#### Instructions to follow:
The answer should be each line of the records that contains the word "GomokuModel"; please copy them all.

#### Provided records:
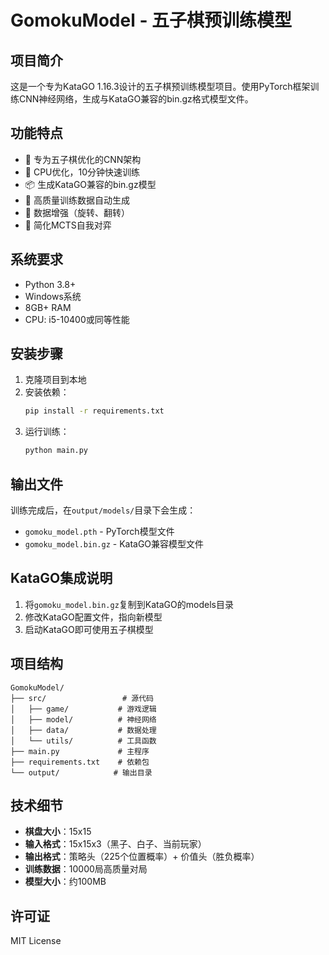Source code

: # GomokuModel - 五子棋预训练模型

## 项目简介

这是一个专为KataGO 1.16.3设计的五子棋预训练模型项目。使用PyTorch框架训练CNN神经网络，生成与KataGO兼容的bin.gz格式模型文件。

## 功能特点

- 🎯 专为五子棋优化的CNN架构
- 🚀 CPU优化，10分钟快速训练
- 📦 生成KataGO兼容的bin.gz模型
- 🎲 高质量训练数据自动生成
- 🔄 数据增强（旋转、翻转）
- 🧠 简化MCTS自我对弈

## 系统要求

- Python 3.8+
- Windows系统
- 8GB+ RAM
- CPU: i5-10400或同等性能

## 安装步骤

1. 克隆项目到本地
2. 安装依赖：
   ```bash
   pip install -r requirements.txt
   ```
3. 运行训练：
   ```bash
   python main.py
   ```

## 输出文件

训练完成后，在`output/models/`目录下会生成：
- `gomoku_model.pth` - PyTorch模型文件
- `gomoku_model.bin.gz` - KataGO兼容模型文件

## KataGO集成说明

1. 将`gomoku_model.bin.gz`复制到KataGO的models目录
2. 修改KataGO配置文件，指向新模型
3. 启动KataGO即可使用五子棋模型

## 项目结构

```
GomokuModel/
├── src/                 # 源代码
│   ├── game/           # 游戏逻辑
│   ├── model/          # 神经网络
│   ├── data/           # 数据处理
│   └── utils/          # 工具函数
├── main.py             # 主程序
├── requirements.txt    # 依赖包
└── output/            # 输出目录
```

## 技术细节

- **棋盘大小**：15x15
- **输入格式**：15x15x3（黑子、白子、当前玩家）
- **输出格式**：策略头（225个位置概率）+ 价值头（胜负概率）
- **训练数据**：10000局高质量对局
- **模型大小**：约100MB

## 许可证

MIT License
==
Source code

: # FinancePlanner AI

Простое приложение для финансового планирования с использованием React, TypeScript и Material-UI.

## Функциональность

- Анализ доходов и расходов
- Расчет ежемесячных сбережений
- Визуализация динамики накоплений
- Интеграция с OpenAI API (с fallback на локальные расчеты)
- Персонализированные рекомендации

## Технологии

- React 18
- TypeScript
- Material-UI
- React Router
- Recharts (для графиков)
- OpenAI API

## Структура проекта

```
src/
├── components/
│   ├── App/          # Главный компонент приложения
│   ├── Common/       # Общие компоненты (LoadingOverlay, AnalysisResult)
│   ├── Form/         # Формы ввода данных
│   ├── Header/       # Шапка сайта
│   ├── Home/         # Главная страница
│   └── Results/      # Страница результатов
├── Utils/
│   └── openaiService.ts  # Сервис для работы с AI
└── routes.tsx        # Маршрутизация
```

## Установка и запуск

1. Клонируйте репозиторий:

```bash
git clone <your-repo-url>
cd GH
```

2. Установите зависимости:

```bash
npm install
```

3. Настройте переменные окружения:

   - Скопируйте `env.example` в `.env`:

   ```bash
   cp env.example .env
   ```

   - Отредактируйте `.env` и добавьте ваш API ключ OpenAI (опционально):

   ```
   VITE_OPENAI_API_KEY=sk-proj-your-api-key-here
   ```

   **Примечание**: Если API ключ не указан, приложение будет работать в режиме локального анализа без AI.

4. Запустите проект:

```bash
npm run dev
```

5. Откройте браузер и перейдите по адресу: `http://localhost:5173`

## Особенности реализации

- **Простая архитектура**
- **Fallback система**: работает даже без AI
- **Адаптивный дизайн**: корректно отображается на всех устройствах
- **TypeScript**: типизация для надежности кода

#### Answer to the exercise:
: # GomokuModel - 五子棋预训练模型
GomokuModel/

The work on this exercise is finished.